Head-turning heels, gowns and furs enhanced the awards-show vibe at the Sammys
There were beards and bandannas, sequins and shawls. Attendees at Friday night’s Syracuse Area Music Awards (Sammys) wore all sorts of styles from classic tailcoats to leather fringe jackets. Many guests were there not only to honor great local musicians, but for an excuse to dig out their most fashionable outfits from the back of their closets. Even the guy in the Carharrt overalls couldn’t dampen the fab mood.
The event was held for the second year at the OnCenter, while past Sammys have taken place at the Landmark Theatre and outdoors during the Taste of Syracuse. Guests wore outfits of all kinds, from the ever-casual men’s suit jacket with blue jeans combination to ladies in fur coats and high heels. Nothing was unusual or too outlandish—this is Syracuse—but the participation spoke to the power of social media.

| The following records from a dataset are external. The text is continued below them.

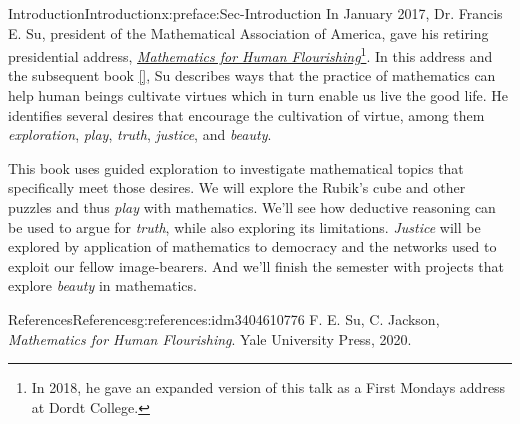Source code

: \documentclass[oneside,10pt,]{book}
\newcommand{\xreffont}{\relax}
\numberwithin{equation}{section}
\begin{document}
\null\clearpage
%
%
\typeout{************************************************}
\typeout{************************************************}
%
\begin{preface}{Introduction}{}{Introduction}{}{}{x:preface:Sec-Introduction}
In January 2017, Dr. Francis E. Su, president of the Mathematical Association of America, gave his retiring presidential address, \emph{\href{https://mathyawp.wordpress.com/2017/01/08/mathematics-for-human-flourishing/}{Mathematics for Human Flourishing}}\footnote{In 2018, he gave an expanded version of this talk as a First Mondays address at Dordt College.\label{g:fn:idm3404616792}}. In this address and the subsequent book \hyperlink{x:biblio:Su2020}{[{\xreffont 1}]}, Su describes ways that the practice of mathematics can help human beings cultivate virtues which in turn enable us live the good life. He identifies several desires that encourage the cultivation of virtue, among them \emph{exploration}, \emph{play}, \emph{truth}, \emph{justice}, and \emph{beauty}.%
\par
This book uses guided exploration to investigate mathematical topics that specifically meet those desires. We will explore the Rubik's cube and other puzzles and thus \emph{play} with mathematics. We'll see how deductive reasoning can be used to argue for \emph{truth}, while also exploring its limitations. \emph{Justice} will be explored by application of mathematics to democracy and the networks used to exploit our fellow image-bearers. And we'll finish the semester with projects that explore \emph{beauty} in mathematics.%
%
%
\typeout{************************************************}
\typeout{************************************************}
%
\begin{references--numberless}{References}{}{References}{}{}{g:references:idm3404610776}
F. E. Su, C. Jackson, \emph{Mathematics for Human Flourishing}. Yale University Press, 2020.\end{references--numberless}
\end{preface}
%
%
\typeout{************************************************}
\typeout{************************************************}
%
\end{document}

Marcellus-based singer-songwriter Joanne Perry was the ringleader of this year’s Sammy fashion movement. She posted a Facebook message to a good number of the women of Syracuse music, encouraging them to glam it up for this year’s show. During the pre-show cocktail reception, she voiced her hope that the fashion response could lead to a red carpet at next year’s event. Her enthusiasm was shared by others who like dressing up but rarely get the chance, and she participated by wearing a stylish pink fauxfur stole over a deep-blue gown.For many women (although they were hesitant to admit it), finds at thrift stores were the secret to their outfits. They credited the Salvation Army or Goodwill as the provider of their unique necklaces or dresses. Vintage is, of course, all the rage these days and, for many of the fabulously dressed ladies, vintage clothing evoked the air of classic Hollywood award shows.

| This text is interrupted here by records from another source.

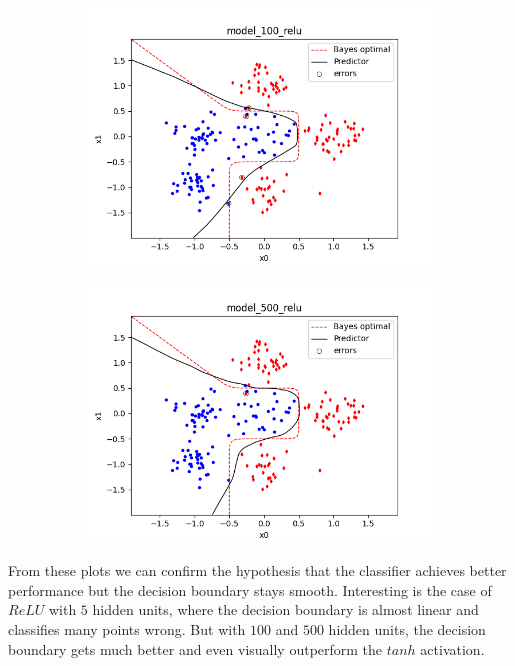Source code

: \documentclass[a4paper,11pt]{article}
\begin{document}
\begin{figure}[ht]
\begin{subfigure}[b]{0.3\textwidth}
        \includegraphics[width=\textwidth]{../boundaries/model_100_relu.png}
    \end{subfigure}
    \hfill
    \begin{subfigure}[b]{0.3\textwidth}
        \includegraphics[width=\textwidth]{../boundaries/model_500_relu.png}
    \end{subfigure}
\end{figure}

From these plots we can confirm the hypothesis that the classifier achieves better performance but the decision boundary stays smooth.
Interesting is the case of $ReLU$ with $5$ hidden units, where the decision boundary is almost linear and classifies many points wrong.
But with $100$ and $500$ hidden units, the decision boundary gets much better and even visually outperform the $tanh$ activation.
\end{document}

Jo Anne Bakeman recalled wearing a “silly red pantsuit” that was the subject of many conversations at the Sammy Awards 15 years ago. The Sammys had been held at the Landmark that year, which added a traditional feel and certain amount of class to the show. This year, Bakeman dressed entirely in blue, from her royal eyeliner right down to her strappy blue sandals. She picked the color in order to coordinate with the “blue bling” button covers worn by her date, local guitar virtuoso Mark Hoffmann, who looked mighty spiffy himself in a tuxedo, bow tie and white silk scarf.
Longtime attendees of the Sammys were happy to dress up as a way to show respect to the musicians. Ellen Agnew, who wore a luxurious fur wrap atop her long dress, has been attending for years and loves to see musicians awarded for their hard work. “It’s nice that everybody gets an evening to celebrate the talent in the city,” says Agnew.

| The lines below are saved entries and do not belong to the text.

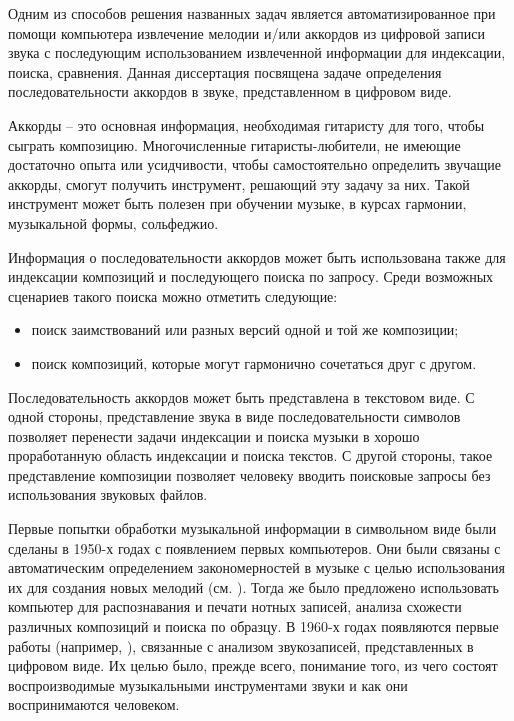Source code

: Одним из способов решения названных задач является автоматизированное при помощи
компьютера извлечение мелодии и/или аккордов из цифровой записи звука с
последующим использованием извлеченной информации для индексации, поиска,
сравнения. Данная диссертация посвящена задаче определения последовательности
аккордов в звуке, представленном в цифровом виде.

Аккорды -- это основная информация, необходимая гитаристу для того, чтобы
сыграть композицию. Многочисленные гитаристы-любители, не имеющие достаточно
опыта или усидчивости, чтобы самостоятельно определить звучащие аккорды, смогут
получить инструмент, решающий эту задачу за них. Такой инструмент может быть
полезен при обучении музыке, в курсах гармонии, музыкальной формы, сольфеджио.

Информация о последовательности аккордов может быть использована также для
индексации композиций и последующего поиска по запросу. Среди возможных
сценариев такого поиска можно отметить следующие:
\begin{itemize}
  \item поиск заимствований или разных версий одной и той же композиции;
  \item поиск композиций, которые могут гармонично сочетаться друг с другом.
\end{itemize}

Последовательность аккордов может быть представлена в текстовом виде. С одной
стороны, представление звука в виде последовательности символов позволяет
перенести задачи индексации и поиска музыки в хорошо проработанную область
индексации и поиска текстов. С другой стороны, такое представление композиции
позволяет человеку вводить поисковые запросы без использования звуковых файлов.

\medskip

Первые попытки обработки музыкальной информации в символьном виде были сделаны в
1950-х годах с появлением первых компьютеров. Они были связаны с автоматическим
определением закономерностей в музыке с целью использования их для создания
новых мелодий (см. \cite{Schueler2005}). Тогда же было предложено использовать
компьютер для распознавания и печати нотных записей, анализа схожести различных
композиций и поиска по образцу. В 1960-х годах появляются первые работы
(например, \cite{Freedman1967}), связанные с анализом звукозаписей,
представленных в цифровом виде. Их целью было, прежде всего, понимание того, из
чего состоят воспроизводимые музыкальными инструментами звуки и как они
воспринимаются человеком.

Although most people dressed up for the occasion, it was not difficult to weed out band members and award nominees from the crowd. Leila Dean, band member of Just a Memory, looked every bit the rock queen in a gothic-punk outfit including a custom-made high-waisted skirt.
Fishnet stockings with a back seam and a sliver sequined bow in her red, highlighted hair completed the look.
“Fashion is very important because your look is 75 percent of it,” said Dean. “People look at you before they hear you.”
The outfits donned by Silent Fury, nominated for Best Rock, were enough to divert everyone’s attention. The group showed up in purple Colonial-style costumes, complete with tri-cornered hats. A play on Veterans Day, which shared Nov. 11 with the Sammy Awards, the band claimed they were honoring the original veterans. The self-proclaimed “revolution ary gentlemen” amused guests by bowing to everyone they met.
Linda Terra supported her husband’s band by dressing up in “a very red and sparkly design.” She purchased the dress from Boom Babies, 489 Westcott St., which specializes in special occasion dresses and vintage clothing. “It’s so much fun to have a reason to get dolled up,” Terra noted. “It’s like having our own little runway.” Chris Terra, whose eponymous group had been nominated for Best Blues, complemented his wife in his black-andgold outfit, accented by a bolo tie and stylish chapeaux.
While not nominated this year, John Puma made quite an entrance in a scarlet suit, with fur-faced lapels, red shoes and ruby-tinted cane; ivory accents completed the look. The fashion statement came from Bergan Brothers, 328 S. Salina St., outfitters of church-going men, journalistic legends and, now, apparently, bandleaders. “I made sure to keep the purple shoes at home,” Puma joked. “Only Walt Shepperd gets to wear those out in public.”
The award show was completely sold out.
Few seats in the ballroom went unoccupied and many people were left standing. Nothing could be more honoring to musicians than a crowd of fashionable supporters. Bakeman thinks dressing up was not only enjoyable, but the perfect method to convey her appreciation. “It’s a great way to show respect for the music and musicians and their place in the Syracuse cultural scene.”